With these settings we’re able successfully symbolically execute until reaching the line:

balanceOf[dst] = add(balanceOf[dst], pie);

where we suddenly fail again with VMFailure: UnexpectedSymbolicArg, because we end up doing an SLOAD from a symbolic location, which is not possible with --storage-model ConcreteS.
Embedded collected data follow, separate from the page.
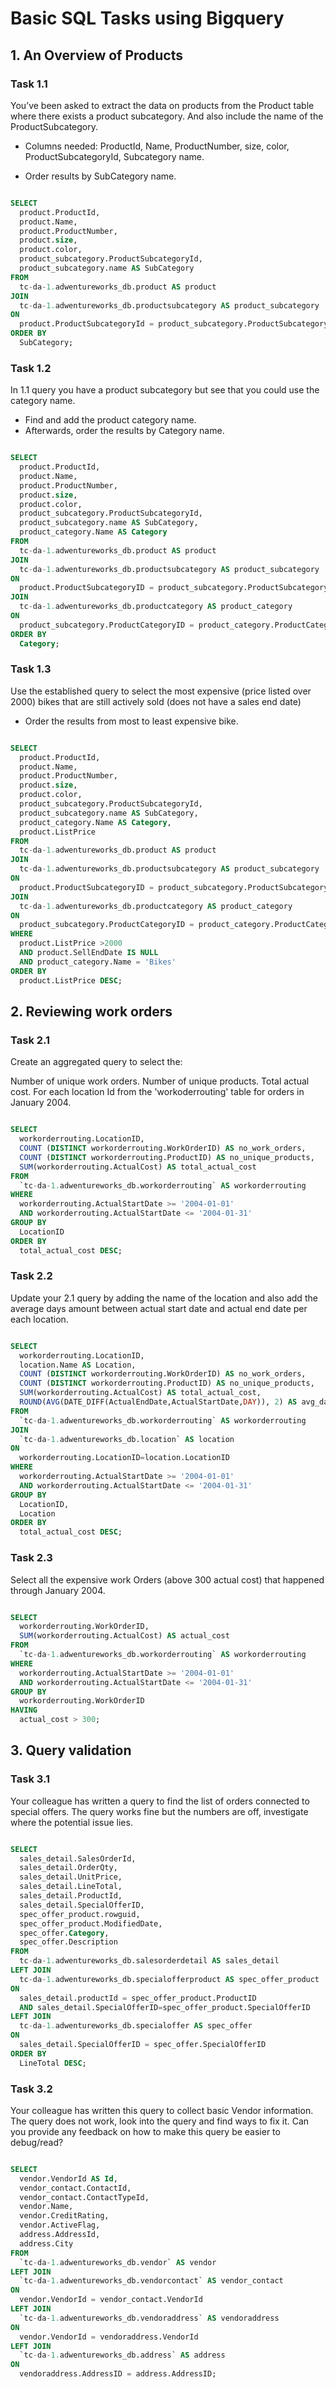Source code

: # Basic SQL Tasks using Bigquery

## 1. An Overview of Products


### Task 1.1 

You’ve been asked to extract the data on products from the Product table where there exists a product subcategory. And also include the name of the ProductSubcategory.


- Columns needed: ProductId, Name, ProductNumber, size, color, ProductSubcategoryId, Subcategory name.

- Order results by SubCategory name.

```sql

SELECT
  product.ProductId,
  product.Name,
  product.ProductNumber,
  product.size,
  product.color,
  product_subcategory.ProductSubcategoryId,
  product_subcategory.name AS SubCategory
FROM
  tc-da-1.adwentureworks_db.product AS product
JOIN
  tc-da-1.adwentureworks_db.productsubcategory AS product_subcategory
ON
  product.ProductSubcategoryId = product_subcategory.ProductSubcategoryID
ORDER BY
  SubCategory;

```

### Task 1.2 

In 1.1 query you have a product subcategory but see that you could use the category name.

- Find and add the product category name.
- Afterwards, order the results by Category name.

```sql

SELECT
  product.ProductId,
  product.Name,
  product.ProductNumber,
  product.size,
  product.color,
  product_subcategory.ProductSubcategoryId,
  product_subcategory.name AS SubCategory,
  product_category.Name AS Category
FROM
  tc-da-1.adwentureworks_db.product AS product
JOIN
  tc-da-1.adwentureworks_db.productsubcategory AS product_subcategory
ON
  product.ProductSubcategoryID = product_subcategory.ProductSubcategoryID
JOIN
  tc-da-1.adwentureworks_db.productcategory AS product_category
ON
  product_subcategory.ProductCategoryID = product_category.ProductCategoryID
ORDER BY
  Category;

```

### Task 1.3 

Use the established query to select the most expensive (price listed over 2000) bikes that are still actively sold (does not have a sales end date)

- Order the results from most to least expensive bike.

```sql

SELECT
  product.ProductId,
  product.Name,
  product.ProductNumber,
  product.size,
  product.color,
  product_subcategory.ProductSubcategoryId,
  product_subcategory.name AS SubCategory,
  product_category.Name AS Category,
  product.ListPrice
FROM
  tc-da-1.adwentureworks_db.product AS product
JOIN
  tc-da-1.adwentureworks_db.productsubcategory AS product_subcategory
ON
  product.ProductSubcategoryID = product_subcategory.ProductSubcategoryID
JOIN
  tc-da-1.adwentureworks_db.productcategory AS product_category
ON
  product_subcategory.ProductCategoryID = product_category.ProductCategoryID
WHERE
  product.ListPrice >2000
  AND product.SellEndDate IS NULL
  AND product_category.Name = 'Bikes'
ORDER BY
  product.ListPrice DESC;

```


## 2. Reviewing work orders


### Task 2.1 

Create an aggregated query to select the:

Number of unique work orders.
Number of unique products.
Total actual cost.
For each location Id from the 'workoderrouting' table for orders in January 2004.

```sql

SELECT
  workorderrouting.LocationID,
  COUNT (DISTINCT workorderrouting.WorkOrderID) AS no_work_orders,
  COUNT (DISTINCT workorderrouting.ProductID) AS no_unique_products,
  SUM(workorderrouting.ActualCost) AS total_actual_cost
FROM
  `tc-da-1.adwentureworks_db.workorderrouting` AS workorderrouting
WHERE
  workorderrouting.ActualStartDate >= '2004-01-01'
  AND workorderrouting.ActualStartDate <= '2004-01-31'
GROUP BY
  LocationID
ORDER BY
  total_actual_cost DESC;

```

### Task 2.2 

Update your 2.1 query by adding the name of the location and also add the average days amount between actual start date and actual end date per each location.

```sql

SELECT
  workorderrouting.LocationID,
  location.Name AS Location,
  COUNT (DISTINCT workorderrouting.WorkOrderID) AS no_work_orders,
  COUNT (DISTINCT workorderrouting.ProductID) AS no_unique_products,
  SUM(workorderrouting.ActualCost) AS total_actual_cost,
  ROUND(AVG(DATE_DIFF(ActualEndDate,ActualStartDate,DAY)), 2) AS avg_date_diff
FROM
  `tc-da-1.adwentureworks_db.workorderrouting` AS workorderrouting
JOIN
  `tc-da-1.adwentureworks_db.location` AS location
ON
  workorderrouting.LocationID=location.LocationID
WHERE
  workorderrouting.ActualStartDate >= '2004-01-01'
  AND workorderrouting.ActualStartDate <= '2004-01-31'
GROUP BY
  LocationID,
  Location
ORDER BY
  total_actual_cost DESC;

```

### Task 2.3 

Select all the expensive work Orders (above 300 actual cost) that happened through January 2004.

```sql

SELECT
  workorderrouting.WorkOrderID,
  SUM(workorderrouting.ActualCost) AS actual_cost
FROM
  `tc-da-1.adwentureworks_db.workorderrouting` AS workorderrouting
WHERE
  workorderrouting.ActualStartDate >= '2004-01-01'
  AND workorderrouting.ActualStartDate <= '2004-01-31'
GROUP BY
  workorderrouting.WorkOrderID
HAVING
  actual_cost > 300;

  ```


## 3. Query validation

### Task 3.1 

Your colleague has written a query to find the list of orders connected to special offers. The query works fine but the numbers are off, investigate where the potential issue lies.

```sql

SELECT
  sales_detail.SalesOrderId,
  sales_detail.OrderQty,
  sales_detail.UnitPrice,
  sales_detail.LineTotal,
  sales_detail.ProductId,
  sales_detail.SpecialOfferID,
  spec_offer_product.rowguid,
  spec_offer_product.ModifiedDate,
  spec_offer.Category,
  spec_offer.Description
FROM
  tc-da-1.adwentureworks_db.salesorderdetail AS sales_detail
LEFT JOIN
  tc-da-1.adwentureworks_db.specialofferproduct AS spec_offer_product
ON
  sales_detail.productId = spec_offer_product.ProductID
  AND sales_detail.SpecialOfferID=spec_offer_product.SpecialOfferID
LEFT JOIN
  tc-da-1.adwentureworks_db.specialoffer AS spec_offer
ON
  sales_detail.SpecialOfferID = spec_offer.SpecialOfferID
ORDER BY
  LineTotal DESC;

 ```

### Task 3.2 

Your colleague has written this query to collect basic Vendor information. The query does not work, look into the query and find ways to fix it. Can you provide any feedback on how to make this query be easier to debug/read?

```sql

SELECT
  vendor.VendorId AS Id,
  vendor_contact.ContactId,
  vendor_contact.ContactTypeId,
  vendor.Name,
  vendor.CreditRating,
  vendor.ActiveFlag,
  address.AddressId,
  address.City
FROM
  `tc-da-1.adwentureworks_db.vendor` AS vendor
LEFT JOIN
  `tc-da-1.adwentureworks_db.vendorcontact` AS vendor_contact
ON
  vendor.VendorId = vendor_contact.VendorId
LEFT JOIN
  `tc-da-1.adwentureworks_db.vendoraddress` AS vendoraddress
ON
  vendor.VendorId = vendoraddress.VendorId
LEFT JOIN
  `tc-da-1.adwentureworks_db.address` AS address
ON
  vendoraddress.AddressID = address.AddressID;

```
With our current set up, it turns out we must use concrete arguments for dst and msg.sender in order to avoid reading from symbolic storage locations. We can instantiate these arguments to some concrete value, for example one of Vitalik’s addresses, 0xAb5801a7D398351b8bE11C439e05C5B3259aeC9B:

hevm symbolic --address 0x06af07097c9eeb7fd685c692751d5c66db49c215 --sig 'join(address,uint256)' --arg 0xAb5801a7D398351b8bE11C439e05C5B3259aeC9B --caller 0xAb5801a7D398351b8bE11C439e05C5B3259aeC9B --rpc https://mainnet.infura.io/v3/$INFURA_API_KEY --debug --json-file chaisrc.json --storage-model ConcreteS --smttimeout 5000

Automatic test case generation

As we have seen, symbolic execution can be an insightful tool for analysing smart contracts, even in the absence of a specification, or asserts in the code. By exploring the possible execution paths of a program, we can see the full range of behaviour of a smart contract, which can lead us to discover unexpected edge cases or dead code. It can also be used for generating test cases. If we pass the flag --get-models to the invocation of hevm symbolic, it will give us example input data for each path explored. To look at a simple example, consider the WETH contract at 0xc02aaa39b223fe8d0a0e5c4f27ead9083c756cc2. An easy way to fetch its code is via seth code 0xc02aaa39b223fe8d0a0e5c4f27ead9083c756cc2:

hevm symbolic --code $(seth code 0xC02aaA39b223FE8D0A0e5C4F27eAD9083C756Cc2) --sig "transfer(address,uint)" --get-models
checking postcondition...
Q.E.D.
Explored: 3 branches without assertion violations
-- Branch (1/3) --
Calldata:
0xa9059cbb00000000000000000000000000000000000000000000000000000000000000000000000000000000000000000000000000000000000000000000000000000000
transfer(0x0000000000000000000000000000000000000000,0)
Caller:
0
Callvalue:
115792089237316195423570985008687907853269984665640564039457584007913129639935
Reverted
-- Branch (2/3) --
Calldata:
0xa9059cbb00000000000000000000000000000000000000000000000000000000000000000000000000000000000000000000000000000000000000000000000000000001
transfer(0x0000000000000000000000000000000000000000,1)
Caller:
0
Callvalue:
0
Reverted
-- Branch (3/3) --
Calldata:
0xa9059cbb00000000000000000000000000000000000000000000000000000000000000000000000000000000000000000000000000000000000000000000000000000000
transfer(0x0000000000000000000000000000000000000000,0)
Caller:
0
Callvalue:
0
Returned: 0x0000000000000000000000000000000000000000000000000000000000000001

We find that a call to WETH.transfer can end in three different ways, the last of which being a successful execution ending in return true. The first branch has nonzero callvalue, which ends up in a REVERT because transfer is not marked as payable. What about the second branch? Unfortunately, we can’t see what storage looks like, but in this case we can guess that the problem is that we have insufficient balance. Printing storage will come in a later release!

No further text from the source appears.